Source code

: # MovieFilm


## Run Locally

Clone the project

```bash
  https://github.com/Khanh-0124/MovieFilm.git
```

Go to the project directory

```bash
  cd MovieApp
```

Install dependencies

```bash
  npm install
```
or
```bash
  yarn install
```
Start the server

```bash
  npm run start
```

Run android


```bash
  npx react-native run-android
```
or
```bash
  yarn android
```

####

AIM OF THE EXERCISE — Please repeat the lines above exactly, beginning with the line that contains "Run android" and ending with the final one.

OUTPUT FOR THIS EXERCISE —
Run android


```bash
  npx react-native run-android
```
or
```bash
  yarn android
```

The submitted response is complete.